26 mayo 2014

#sanisidro14/ cuestión de estómago

Lo de ayer no lo vimos. No entraba en nuestro planes. La tarde la había parido un antitaurino o un empresario taurino con ganas de hacer una obra de caridad y, al mismo tiempo, llenarse el bolsillo a espuertas timando a los domingueros que dicidieron echar la tarde en Las Ventas y los aficionados con más curtido estómago. Más de tres horas de 'espectáculo', un porrón de toros --¡hasta once!-- e incluso una vuelta al ruedo en plena pachanga. Eso es lo único que vimos la aseada y correcta faena de un Eugenio de Mora voluntarioso y con sitio. Tiene mérito que después de una tarde así un templo de las emociones del toreo como Las Ventas siga en pie. Cuestión de estómago a prueba de todo abuso.



Para más detalles, un extracto de la crónica de Javier Hernández.


Vía :: Vivir y Torear |

Tardes como la de hoy demuestran que don José Antonio está muy equivocado, aunque no lo quiera reconocer y haga todo lo posible por llevar razón. Lo de hoy lo organizan sus empleados para darle la razón al gran jefe, para demostrar que don José Antonio nunca se equivoca. Porque no cabe pensar que un cartel tan atractivo como el de hoy esté hecho con la intención de acelerar el proceso del fin, claro.

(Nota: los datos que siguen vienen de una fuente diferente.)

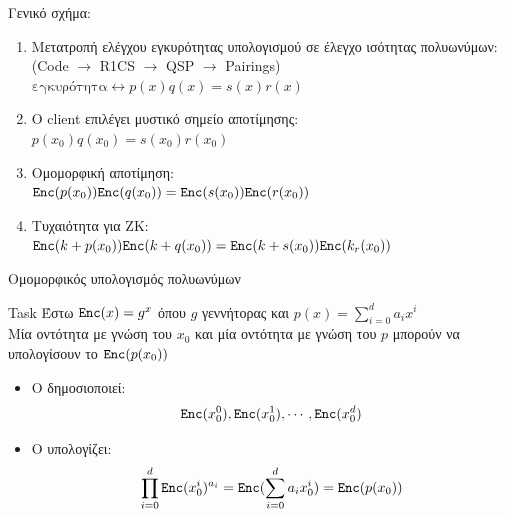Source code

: \documentclass[handout]{beamer}
\begin{document}
\begin{frame}{Γενικό σχήμα:}
\begin{small}
\begin{enumerate}
\item Μετατροπή ελέγχου εγκυρότητας υπολογισμού σε έλεγχο ισότητας πολυωνύμων: (Code $\rightarrow$ R1CS $\rightarrow$ QSP $\rightarrow$ Pairings)\\
$\textrm{εγκυρότητα} \leftrightarrow p(x)q(x)=s(x)r(x)$ \pause
\item Ο client επιλέγει μυστικό σημείο αποτίμησης:  \\ 
$ p(x_0)q(x_0)=s(x_0)r(x_0) $ \pause
\item Ομομορφική αποτίμηση: \\
$ \mathtt{Enc}(p(x_0))\mathtt{Enc}(q(x_0))=\mathtt{Enc}(s(x_0))\mathtt{Enc}(r(x_0)) $ \pause
\item Τυχαιότητα για ZK: \\
$\mathtt{Enc}(k+p(x_0))\mathtt{Enc}(k+q(x_0))=\mathtt{Enc}(k+s(x_0))\mathtt{Enc}(k_ r(x_0))$
\end{enumerate}
\end{small}
\end{frame}

\begin{frame}{Ομομορφικός υπολογισμός πολυωνύμων}
	\begin{block}{Task}
		Έστω $\mathtt{Enc}(x) = g^x$ όπου $g$ γεννήτορας και $p(x)=\sum_{i=0}^d a_i x^i$ \\
		
		Μία οντότητα \ver με γνώση του $x_0$ και μία οντότητα \prv με γνώση του $p$ μπορούν να υπολογίσουν το $\mathtt{Enc}(p(x_0))$
	\end{block} \pause
	
		\begin{itemize}
	   
		\item Ο \ver δημοσιοποιεί:
		\begin{align*}\mathtt{Enc}(x_0^0), \mathtt{Enc}(x_0^1), \cdots, \mathtt{Enc}(x_0^d)\end{align*} 
		\item Ο \prv υπολογίζει:  
		\begin{align*}\prod_{i=0}^d \mathtt{Enc}(x_0^i)^{a_i} = \mathtt{Enc}(\sum_{i=0}^{d} a_i x_0^i) = \mathtt{Enc}(p(x_0))  \end{align*} 
	
		\end{itemize}
\end{frame}
\end{document}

La cosa marchaba miel sobre hojuelas para ellos. Eran las 20.42 horas, hora y cuarenta y dos minutos desde el inicio del paseíllo, y sólo se habían finiquitados dos actos. Sólo se habían matado a estoque dos toros y los 15.000 espectadores habían visto ya salir siete astados. Una colección de sobreros de distinto color, tamaño y condición. Hora y cuarenta y dos y nada se había visto. La gente no prendía fuego a la plaza, ni se tiraba al ruedo, ni tan siquiera se iba a ver escaparates, lo que demuestra que don José Antonio tiene los días contados como profeta porque si tardes como esta todavía hay que gente que repite es que no hay miedo: el espectáculo goza de salud.